Study material:
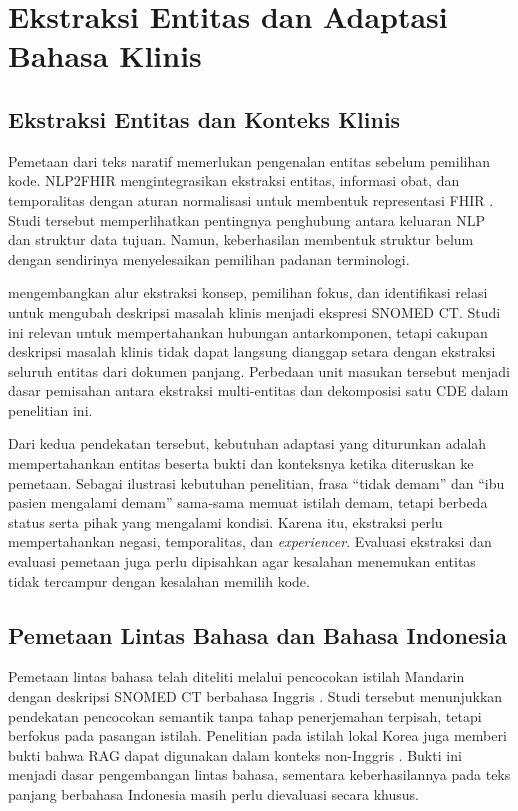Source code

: \section{Ekstraksi Entitas dan Adaptasi Bahasa Klinis}
\label{sec:tinjauan-ekstraksi-bahasa}

\subsection{Ekstraksi Entitas dan Konteks Klinis}

Pemetaan dari teks naratif memerlukan pengenalan entitas sebelum pemilihan kode. NLP2FHIR mengintegrasikan ekstraksi entitas, informasi obat, dan temporalitas dengan aturan normalisasi untuk membentuk representasi FHIR \citep{hong_developing_2019}. Studi tersebut memperlihatkan pentingnya penghubung antara keluaran NLP dan struktur data tujuan. Namun, keberhasilan membentuk struktur belum dengan sendirinya menyelesaikan pemilihan padanan terminologi.

\citet{peterson_automating_2020} mengembangkan alur ekstraksi konsep, pemilihan fokus, dan identifikasi relasi untuk mengubah deskripsi masalah klinis menjadi ekspresi SNOMED CT. Studi ini relevan untuk mempertahankan hubungan antarkomponen, tetapi cakupan deskripsi masalah klinis tidak dapat langsung dianggap setara dengan ekstraksi seluruh entitas dari dokumen panjang. Perbedaan unit masukan tersebut menjadi dasar pemisahan antara ekstraksi multi-entitas dan dekomposisi satu CDE dalam penelitian ini.

Dari kedua pendekatan tersebut, kebutuhan adaptasi yang diturunkan adalah mempertahankan entitas beserta bukti dan konteksnya ketika diteruskan ke pemetaan. Sebagai ilustrasi kebutuhan penelitian, frasa ``tidak demam'' dan ``ibu pasien mengalami demam'' sama-sama memuat istilah demam, tetapi berbeda status serta pihak yang mengalami kondisi. Karena itu, ekstraksi perlu mempertahankan negasi, temporalitas, dan \textit{experiencer}. Evaluasi ekstraksi dan evaluasi pemetaan juga perlu dipisahkan agar kesalahan menemukan entitas tidak tercampur dengan kesalahan memilih kode.

\subsection{Pemetaan Lintas Bahasa dan Bahasa Indonesia}

Pemetaan lintas bahasa telah diteliti melalui pencocokan istilah Mandarin dengan deskripsi SNOMED CT berbahasa Inggris \citep{chen_automatic_2022}. Studi tersebut menunjukkan pendekatan pencocokan semantik tanpa tahap penerjemahan terpisah, tetapi berfokus pada pasangan istilah. Penelitian pada istilah lokal Korea juga memberi bukti bahwa RAG dapat digunakan dalam konteks non-Inggris \citep{huh_comparative_2025}. Bukti ini menjadi dasar pengembangan lintas bahasa, sementara keberhasilannya pada teks panjang berbahasa Indonesia masih perlu dievaluasi secara khusus.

Task prompt:
Restate each line from the start of the listing through the line bearing "Lintas Bahasa dan" word for word. Drop the pictures.

Solution for this exercise:
Source code

: \section{Ekstraksi Entitas dan Adaptasi Bahasa Klinis}
\label{sec:tinjauan-ekstraksi-bahasa}

\subsection{Ekstraksi Entitas dan Konteks Klinis}

Pemetaan dari teks naratif memerlukan pengenalan entitas sebelum pemilihan kode. NLP2FHIR mengintegrasikan ekstraksi entitas, informasi obat, dan temporalitas dengan aturan normalisasi untuk membentuk representasi FHIR \citep{hong_developing_2019}. Studi tersebut memperlihatkan pentingnya penghubung antara keluaran NLP dan struktur data tujuan. Namun, keberhasilan membentuk struktur belum dengan sendirinya menyelesaikan pemilihan padanan terminologi.

\citet{peterson_automating_2020} mengembangkan alur ekstraksi konsep, pemilihan fokus, dan identifikasi relasi untuk mengubah deskripsi masalah klinis menjadi ekspresi SNOMED CT. Studi ini relevan untuk mempertahankan hubungan antarkomponen, tetapi cakupan deskripsi masalah klinis tidak dapat langsung dianggap setara dengan ekstraksi seluruh entitas dari dokumen panjang. Perbedaan unit masukan tersebut menjadi dasar pemisahan antara ekstraksi multi-entitas dan dekomposisi satu CDE dalam penelitian ini.

Dari kedua pendekatan tersebut, kebutuhan adaptasi yang diturunkan adalah mempertahankan entitas beserta bukti dan konteksnya ketika diteruskan ke pemetaan. Sebagai ilustrasi kebutuhan penelitian, frasa ``tidak demam'' dan ``ibu pasien mengalami demam'' sama-sama memuat istilah demam, tetapi berbeda status serta pihak yang mengalami kondisi. Karena itu, ekstraksi perlu mempertahankan negasi, temporalitas, dan \textit{experiencer}. Evaluasi ekstraksi dan evaluasi pemetaan juga perlu dipisahkan agar kesalahan menemukan entitas tidak tercampur dengan kesalahan memilih kode.

\subsection{Pemetaan Lintas Bahasa dan Bahasa Indonesia}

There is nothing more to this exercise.